There is no doubt though, that abuse takes place. I once went 10 weeks continuously on call every other night. Several of those weeks bordered on 140 hours in the hospital. At the end of that period I literally had no idea of day or night. Fortunately, the safety issue is addressed by many laws against overworking residents, by providing us places to sleep while on call when we can, by senior attendings who are available to us for help at anytime, and by us looking out for each other. We are quite stringently supervised because the senior surgeons feel a great deal of responsibility for their patients also. Our failure can have grave repercussions for them personally. No one will allow a resident to do something unles s/he demonstrates competence beforehand. Finally, there are nurses, assistants, PA, and ancillary staff, who will all try to have the patients best interest in mind, providing a network of checks and balances of sorts.
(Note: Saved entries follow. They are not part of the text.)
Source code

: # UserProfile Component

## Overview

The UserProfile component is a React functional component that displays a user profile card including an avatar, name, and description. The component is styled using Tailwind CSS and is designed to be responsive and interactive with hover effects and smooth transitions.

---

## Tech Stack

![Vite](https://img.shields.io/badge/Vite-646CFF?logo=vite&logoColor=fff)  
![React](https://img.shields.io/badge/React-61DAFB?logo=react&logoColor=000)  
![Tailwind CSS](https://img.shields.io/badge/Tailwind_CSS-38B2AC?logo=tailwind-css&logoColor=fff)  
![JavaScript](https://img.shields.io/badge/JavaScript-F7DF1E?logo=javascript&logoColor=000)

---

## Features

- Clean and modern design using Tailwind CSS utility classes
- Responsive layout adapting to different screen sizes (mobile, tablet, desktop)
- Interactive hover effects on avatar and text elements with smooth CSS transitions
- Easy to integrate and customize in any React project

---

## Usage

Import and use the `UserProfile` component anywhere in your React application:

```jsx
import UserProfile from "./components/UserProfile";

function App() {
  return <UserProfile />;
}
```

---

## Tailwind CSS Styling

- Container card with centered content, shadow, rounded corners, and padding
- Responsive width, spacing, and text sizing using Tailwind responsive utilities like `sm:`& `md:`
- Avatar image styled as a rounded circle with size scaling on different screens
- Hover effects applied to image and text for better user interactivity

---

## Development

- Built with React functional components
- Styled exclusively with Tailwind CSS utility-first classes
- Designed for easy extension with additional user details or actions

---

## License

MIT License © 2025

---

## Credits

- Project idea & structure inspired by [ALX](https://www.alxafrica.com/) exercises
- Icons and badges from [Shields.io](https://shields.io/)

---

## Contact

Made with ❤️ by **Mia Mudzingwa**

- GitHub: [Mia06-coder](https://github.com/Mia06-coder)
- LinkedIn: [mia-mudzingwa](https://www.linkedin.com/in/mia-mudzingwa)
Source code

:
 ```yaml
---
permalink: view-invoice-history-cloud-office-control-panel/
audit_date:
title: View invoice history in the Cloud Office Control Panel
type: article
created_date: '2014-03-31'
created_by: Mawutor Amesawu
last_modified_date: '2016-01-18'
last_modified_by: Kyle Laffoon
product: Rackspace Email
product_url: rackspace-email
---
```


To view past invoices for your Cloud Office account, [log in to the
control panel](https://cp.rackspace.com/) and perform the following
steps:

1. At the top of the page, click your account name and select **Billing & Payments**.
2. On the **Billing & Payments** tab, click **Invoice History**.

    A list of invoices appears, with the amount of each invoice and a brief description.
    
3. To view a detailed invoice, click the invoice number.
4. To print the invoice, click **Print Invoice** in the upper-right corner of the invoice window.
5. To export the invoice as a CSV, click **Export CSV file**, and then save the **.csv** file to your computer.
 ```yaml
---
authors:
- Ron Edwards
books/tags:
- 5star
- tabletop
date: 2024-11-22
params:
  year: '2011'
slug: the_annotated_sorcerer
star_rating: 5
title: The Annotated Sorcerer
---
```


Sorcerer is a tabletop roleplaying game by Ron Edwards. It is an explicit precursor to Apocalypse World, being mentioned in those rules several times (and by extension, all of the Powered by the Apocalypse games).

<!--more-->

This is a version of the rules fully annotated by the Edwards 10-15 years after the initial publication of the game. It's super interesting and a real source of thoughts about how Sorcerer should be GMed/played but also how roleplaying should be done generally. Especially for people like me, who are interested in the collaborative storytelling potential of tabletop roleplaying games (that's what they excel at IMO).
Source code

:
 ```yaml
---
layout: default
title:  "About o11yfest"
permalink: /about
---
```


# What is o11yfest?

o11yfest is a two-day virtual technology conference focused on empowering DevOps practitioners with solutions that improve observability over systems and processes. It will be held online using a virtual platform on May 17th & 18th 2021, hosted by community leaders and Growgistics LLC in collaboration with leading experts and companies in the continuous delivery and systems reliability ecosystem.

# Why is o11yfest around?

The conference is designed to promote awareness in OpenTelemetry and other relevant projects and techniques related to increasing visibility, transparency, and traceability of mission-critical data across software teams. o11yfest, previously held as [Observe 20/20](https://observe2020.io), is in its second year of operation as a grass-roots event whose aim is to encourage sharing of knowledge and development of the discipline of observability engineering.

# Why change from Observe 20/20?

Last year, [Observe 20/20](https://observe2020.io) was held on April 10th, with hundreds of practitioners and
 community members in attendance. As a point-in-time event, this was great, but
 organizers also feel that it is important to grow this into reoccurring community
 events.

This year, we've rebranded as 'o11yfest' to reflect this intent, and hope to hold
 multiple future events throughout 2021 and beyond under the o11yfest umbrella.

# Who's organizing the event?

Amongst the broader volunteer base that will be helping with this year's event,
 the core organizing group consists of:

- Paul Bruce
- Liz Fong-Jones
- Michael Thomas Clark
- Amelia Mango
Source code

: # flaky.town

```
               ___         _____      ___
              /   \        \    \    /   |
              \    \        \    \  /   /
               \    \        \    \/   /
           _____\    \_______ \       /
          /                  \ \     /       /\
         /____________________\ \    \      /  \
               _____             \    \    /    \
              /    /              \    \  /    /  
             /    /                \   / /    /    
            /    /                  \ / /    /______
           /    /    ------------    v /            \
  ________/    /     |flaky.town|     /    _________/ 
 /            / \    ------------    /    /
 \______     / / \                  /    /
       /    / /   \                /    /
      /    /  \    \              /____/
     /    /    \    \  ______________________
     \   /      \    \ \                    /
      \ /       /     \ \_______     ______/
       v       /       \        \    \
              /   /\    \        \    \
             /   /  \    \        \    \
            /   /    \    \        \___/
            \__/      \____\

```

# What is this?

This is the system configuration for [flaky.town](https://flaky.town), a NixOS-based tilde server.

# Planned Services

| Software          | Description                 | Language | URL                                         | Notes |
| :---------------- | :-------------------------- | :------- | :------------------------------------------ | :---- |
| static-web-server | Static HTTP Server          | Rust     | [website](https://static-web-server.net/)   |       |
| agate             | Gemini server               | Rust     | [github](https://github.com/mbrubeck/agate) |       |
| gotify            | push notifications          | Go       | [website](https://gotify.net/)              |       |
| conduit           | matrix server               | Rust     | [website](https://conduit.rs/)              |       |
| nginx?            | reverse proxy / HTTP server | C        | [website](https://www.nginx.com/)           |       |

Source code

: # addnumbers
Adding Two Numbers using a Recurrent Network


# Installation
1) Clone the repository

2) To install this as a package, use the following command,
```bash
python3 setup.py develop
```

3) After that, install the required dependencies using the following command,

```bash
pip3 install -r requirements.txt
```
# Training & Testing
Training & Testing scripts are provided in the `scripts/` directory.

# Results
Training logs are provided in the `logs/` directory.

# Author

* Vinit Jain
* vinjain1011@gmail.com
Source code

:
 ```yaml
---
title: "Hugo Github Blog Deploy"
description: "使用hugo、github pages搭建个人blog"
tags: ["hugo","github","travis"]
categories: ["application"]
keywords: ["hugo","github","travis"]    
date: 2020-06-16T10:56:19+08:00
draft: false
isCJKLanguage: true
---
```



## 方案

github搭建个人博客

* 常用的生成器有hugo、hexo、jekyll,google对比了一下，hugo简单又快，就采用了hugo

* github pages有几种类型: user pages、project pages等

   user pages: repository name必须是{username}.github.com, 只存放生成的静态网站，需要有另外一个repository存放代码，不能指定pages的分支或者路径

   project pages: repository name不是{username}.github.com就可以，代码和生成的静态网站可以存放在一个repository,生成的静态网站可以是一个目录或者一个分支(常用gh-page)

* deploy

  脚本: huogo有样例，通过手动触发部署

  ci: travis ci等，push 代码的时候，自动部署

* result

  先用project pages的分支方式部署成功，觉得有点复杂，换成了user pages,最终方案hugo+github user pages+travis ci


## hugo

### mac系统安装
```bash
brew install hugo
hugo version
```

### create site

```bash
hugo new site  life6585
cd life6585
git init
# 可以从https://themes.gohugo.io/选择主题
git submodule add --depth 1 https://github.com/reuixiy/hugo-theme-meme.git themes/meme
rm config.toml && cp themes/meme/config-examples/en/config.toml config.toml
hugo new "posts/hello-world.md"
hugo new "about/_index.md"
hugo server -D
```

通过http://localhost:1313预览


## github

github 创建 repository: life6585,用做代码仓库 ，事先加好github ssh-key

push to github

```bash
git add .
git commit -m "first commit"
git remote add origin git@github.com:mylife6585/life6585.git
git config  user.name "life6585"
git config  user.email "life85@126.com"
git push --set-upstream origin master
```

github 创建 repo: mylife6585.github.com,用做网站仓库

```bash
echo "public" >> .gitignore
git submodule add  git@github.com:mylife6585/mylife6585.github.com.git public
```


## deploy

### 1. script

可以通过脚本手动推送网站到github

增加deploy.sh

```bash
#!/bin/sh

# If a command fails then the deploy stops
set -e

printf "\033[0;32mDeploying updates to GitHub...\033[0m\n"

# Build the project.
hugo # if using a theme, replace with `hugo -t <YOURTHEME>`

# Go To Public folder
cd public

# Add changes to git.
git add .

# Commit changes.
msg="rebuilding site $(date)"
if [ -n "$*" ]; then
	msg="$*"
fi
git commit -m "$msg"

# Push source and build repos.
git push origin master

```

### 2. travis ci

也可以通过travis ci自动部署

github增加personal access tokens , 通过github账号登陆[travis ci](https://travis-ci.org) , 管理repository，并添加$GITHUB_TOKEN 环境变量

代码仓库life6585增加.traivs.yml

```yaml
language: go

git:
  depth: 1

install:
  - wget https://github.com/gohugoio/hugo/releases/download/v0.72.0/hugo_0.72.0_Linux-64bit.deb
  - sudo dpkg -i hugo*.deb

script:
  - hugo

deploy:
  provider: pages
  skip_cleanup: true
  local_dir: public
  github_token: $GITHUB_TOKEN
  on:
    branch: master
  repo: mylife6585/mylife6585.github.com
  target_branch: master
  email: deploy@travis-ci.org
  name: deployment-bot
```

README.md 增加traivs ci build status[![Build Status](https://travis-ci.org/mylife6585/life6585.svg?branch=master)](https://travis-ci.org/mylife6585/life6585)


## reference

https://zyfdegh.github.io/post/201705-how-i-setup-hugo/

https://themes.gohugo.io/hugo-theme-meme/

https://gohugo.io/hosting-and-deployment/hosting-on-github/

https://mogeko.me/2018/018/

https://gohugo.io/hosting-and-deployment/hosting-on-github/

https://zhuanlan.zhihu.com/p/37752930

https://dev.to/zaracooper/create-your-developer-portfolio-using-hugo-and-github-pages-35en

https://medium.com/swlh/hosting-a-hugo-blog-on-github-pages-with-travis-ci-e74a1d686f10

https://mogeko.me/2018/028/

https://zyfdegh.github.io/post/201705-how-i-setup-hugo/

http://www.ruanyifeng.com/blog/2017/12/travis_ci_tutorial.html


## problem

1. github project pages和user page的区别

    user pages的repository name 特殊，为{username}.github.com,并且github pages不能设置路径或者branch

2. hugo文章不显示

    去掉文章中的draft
Patients in hospitals with residents have consistently better treatment outcomes. Although there are instances of failure on the part of hospital leadership and administration which overburdens residents, by and large residents are very well supervised and supported. Of course, one has to recognize when one needs help and ask for it. No one likes a cowboy.

However, because residency training is paid for by the federal government out of Medicaid, the resident tends to work a lot of hours. The government pays the hospital x-amount per resident (I believe it was around 75K a few years ago). The hospital pays me a fraction of it, and because of me they don't hire a PA for 80-90K a year. Thus every patient I saw on my measly salary made/saved the hospital money. Just the way it works.

Many residencies are moving away from the current model. In surgery, so many people were quitting or not considering the profession at all that something had to be done to improve work hours. And we were losing quality female applicants. Whether quality of care will stay high remains to be seen. I think it will remain the best in the world.
 
Do they have a medical residency in Europe?


Yes they do.


Do they work 80 hours per week?


Hell no!!!


Are they less competent doctors than in the USA?


I do not think so.



Why such difference?



G R E E D!!!


Only in america you can hire a medical doctor with 8 years of post-high school education to work for $7 per hour.

ONLY IN AMERICA!!!
 
Is the training system different in Europe?
Is it longer?
Is medicine socialized without market forces to warp residencies in the same way?
Do the Governments pay for a much larger portion of the training costs?
Are labor laws different?
Are there fewer physicians in a generally smaller medical market?
Is it a different tradition?
Are their interventional therapies far far behind ours and do you have to wait forever to receive them?

Greed/ profit concerns on the part of hospital administration do play a role in long resident hours, but it is not the only reason. Please have some more solid information and rationale before you post something so insulting.
 
Originally posted by DoctorDoom
Is the training system different in Europe?
Is it longer?
Is medicine socialized without market forces to warp residencies in the same way?
Do the Governments pay for a much larger portion of the training costs?
Are labor laws different?
Are there fewer physicians in a generally smaller medical market?
Is it a different tradition?
Are their interventional therapies far far behind ours and do you have to wait forever to receive them?

Greed/ profit concerns on the part of hospital administration do play a role in long resident hours, but it is not the only reason. Please have some more solid information and rationale before you post something so insulting.

training in europe does suck. the residency lasts forever, and, at least in the CR, you do lots of in-house call, even as an attending. the residents i know are always around, they have lots of teaching and lecturing to do as well as patient care, and they NEVER complain. to me, it seems like i picture a residency in the 1960's or 70's. it's like st elsewhere!

but, from my experience here, the residents are abused at least as much as they are in the US. they never leave the hospital! i have profs that spend a couple nights a week in thier office, and nearly every prof has a bed in his office. so, don't look to all of europe for better hours...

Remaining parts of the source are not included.